Expert Voices: MIT's Stuart Madnick on Information Management and the Agile Corporation

By Allan Alter  |  Posted 05-31-2006

Expert Voices: MIT's Stuart Madnick on Information Management and the Agile Corporation

Stuart Madnick, a professor of information technology at the Massachusetts Institute of Technology's Sloan School of Business since 1972, has been thinking about how to get more value out of information longer than just about anyone. He began his career creating operating systems and studying software development, then moved on to co-direct or chair MIT's research programs on productivity from information technology and total data quality management. In the meantime, he co-founded four high-tech companies. He's enjoyed enough success to buy a 600 year-old castle in Northumbria, England, which he has run as a hotel for 20 years.

CIOs have devoted a great deal of effort to make their IT infrastructure more flexible and agile. Madnick argues their company's information needs to be agile too. The challenge today, he says, is "to be able to use information for purposes we haven't anticipated before and at speeds far faster than before." Imposing standards and structure on data can't do the job entirely: Too much information is unstructured, and standardizing all the data you have is impractical.

The solution, Madnick believes, lies in "aggregation" and "mediation": finding and pulling together the information someone needs, whatever the source or how the data is structured, and standardizing it on the fly to suit the user's preferences. Imagine a global comparison shopping Web site that scans Web sites for the best price, but reports back the price in the currency of your choice, with taxes and shipping costs, and you have an idea how this might benefit buyers.

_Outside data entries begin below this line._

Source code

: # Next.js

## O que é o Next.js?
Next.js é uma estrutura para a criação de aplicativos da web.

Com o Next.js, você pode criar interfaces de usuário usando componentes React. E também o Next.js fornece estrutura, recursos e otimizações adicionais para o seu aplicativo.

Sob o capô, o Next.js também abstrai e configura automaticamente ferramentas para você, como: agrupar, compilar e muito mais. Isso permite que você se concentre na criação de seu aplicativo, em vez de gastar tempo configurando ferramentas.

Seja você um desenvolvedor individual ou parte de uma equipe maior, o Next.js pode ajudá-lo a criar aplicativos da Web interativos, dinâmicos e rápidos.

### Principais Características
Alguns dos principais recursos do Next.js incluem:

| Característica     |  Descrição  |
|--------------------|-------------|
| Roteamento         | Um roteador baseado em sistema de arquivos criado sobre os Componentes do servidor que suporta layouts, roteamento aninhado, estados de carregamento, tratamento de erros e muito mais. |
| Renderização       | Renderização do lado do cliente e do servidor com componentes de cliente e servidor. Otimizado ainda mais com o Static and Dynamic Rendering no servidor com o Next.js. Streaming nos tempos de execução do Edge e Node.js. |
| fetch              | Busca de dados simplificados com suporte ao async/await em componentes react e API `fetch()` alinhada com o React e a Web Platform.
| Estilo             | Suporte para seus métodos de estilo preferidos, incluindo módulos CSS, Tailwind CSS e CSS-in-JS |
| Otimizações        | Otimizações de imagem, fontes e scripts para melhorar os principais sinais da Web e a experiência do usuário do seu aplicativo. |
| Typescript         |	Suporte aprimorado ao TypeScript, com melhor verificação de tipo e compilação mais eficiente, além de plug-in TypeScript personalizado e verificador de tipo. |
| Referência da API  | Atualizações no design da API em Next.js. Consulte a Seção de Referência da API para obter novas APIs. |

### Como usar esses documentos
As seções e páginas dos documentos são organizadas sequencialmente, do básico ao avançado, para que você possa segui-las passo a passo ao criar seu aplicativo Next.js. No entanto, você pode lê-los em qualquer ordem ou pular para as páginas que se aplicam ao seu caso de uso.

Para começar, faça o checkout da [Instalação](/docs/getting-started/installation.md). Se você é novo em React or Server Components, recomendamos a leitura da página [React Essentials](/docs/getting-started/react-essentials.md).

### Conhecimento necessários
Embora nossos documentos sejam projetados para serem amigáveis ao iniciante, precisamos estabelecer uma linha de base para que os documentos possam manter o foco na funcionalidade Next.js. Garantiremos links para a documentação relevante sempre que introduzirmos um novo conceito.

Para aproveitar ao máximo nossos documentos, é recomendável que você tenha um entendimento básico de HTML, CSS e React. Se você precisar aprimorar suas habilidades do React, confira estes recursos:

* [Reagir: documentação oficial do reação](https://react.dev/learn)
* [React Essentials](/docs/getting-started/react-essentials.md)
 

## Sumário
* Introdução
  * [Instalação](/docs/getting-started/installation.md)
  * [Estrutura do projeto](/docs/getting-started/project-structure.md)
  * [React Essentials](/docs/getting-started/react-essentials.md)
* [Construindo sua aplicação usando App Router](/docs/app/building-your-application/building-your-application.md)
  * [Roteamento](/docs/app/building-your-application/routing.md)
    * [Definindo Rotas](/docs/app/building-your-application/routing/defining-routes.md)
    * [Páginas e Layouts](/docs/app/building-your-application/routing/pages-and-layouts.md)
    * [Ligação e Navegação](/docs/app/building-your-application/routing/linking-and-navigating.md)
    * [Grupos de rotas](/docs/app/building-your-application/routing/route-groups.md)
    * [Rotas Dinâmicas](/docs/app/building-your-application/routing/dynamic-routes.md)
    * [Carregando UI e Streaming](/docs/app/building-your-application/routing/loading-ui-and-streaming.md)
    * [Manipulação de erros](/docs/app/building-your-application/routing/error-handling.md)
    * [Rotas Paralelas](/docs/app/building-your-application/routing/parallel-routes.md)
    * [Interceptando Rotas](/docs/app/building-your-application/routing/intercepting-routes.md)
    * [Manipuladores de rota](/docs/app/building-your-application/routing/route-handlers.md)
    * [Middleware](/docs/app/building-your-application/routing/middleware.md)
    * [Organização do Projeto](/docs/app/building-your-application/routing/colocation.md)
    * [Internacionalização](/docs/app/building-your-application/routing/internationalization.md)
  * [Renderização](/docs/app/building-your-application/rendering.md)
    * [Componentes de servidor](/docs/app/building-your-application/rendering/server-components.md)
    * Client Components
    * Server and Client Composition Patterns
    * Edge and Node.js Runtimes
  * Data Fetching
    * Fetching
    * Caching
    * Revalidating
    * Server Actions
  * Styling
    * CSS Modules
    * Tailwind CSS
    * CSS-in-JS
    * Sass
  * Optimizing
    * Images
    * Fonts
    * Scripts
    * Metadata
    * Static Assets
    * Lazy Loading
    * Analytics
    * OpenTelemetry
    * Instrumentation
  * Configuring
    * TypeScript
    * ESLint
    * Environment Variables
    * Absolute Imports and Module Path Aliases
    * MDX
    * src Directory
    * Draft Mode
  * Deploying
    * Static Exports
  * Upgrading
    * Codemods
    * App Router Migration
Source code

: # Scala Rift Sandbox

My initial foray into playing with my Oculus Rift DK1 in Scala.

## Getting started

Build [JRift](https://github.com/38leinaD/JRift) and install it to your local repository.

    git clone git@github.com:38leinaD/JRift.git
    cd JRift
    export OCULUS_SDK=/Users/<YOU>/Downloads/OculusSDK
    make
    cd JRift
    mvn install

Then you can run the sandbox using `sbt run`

But this approach could, if successful, also give corporations the means to find answers to all sorts of unanticipated ad hoc queries, improving decision-making and responsiveness to changes in the business environment. Madnick and his fellow researchers at MIT's DARPA-underwritten Context Interchange (COIN) project have been working for six years to develop the necessary technology. An edited version of Executive Editor Allan Alter's interview with Prof. Madnick follows:

Next page: Bad Answers, Bad Decisions

Part 2

: Bad Answers, Bad Decisions">

CIO INSIGHT: Why is making better use of information such a high priority now?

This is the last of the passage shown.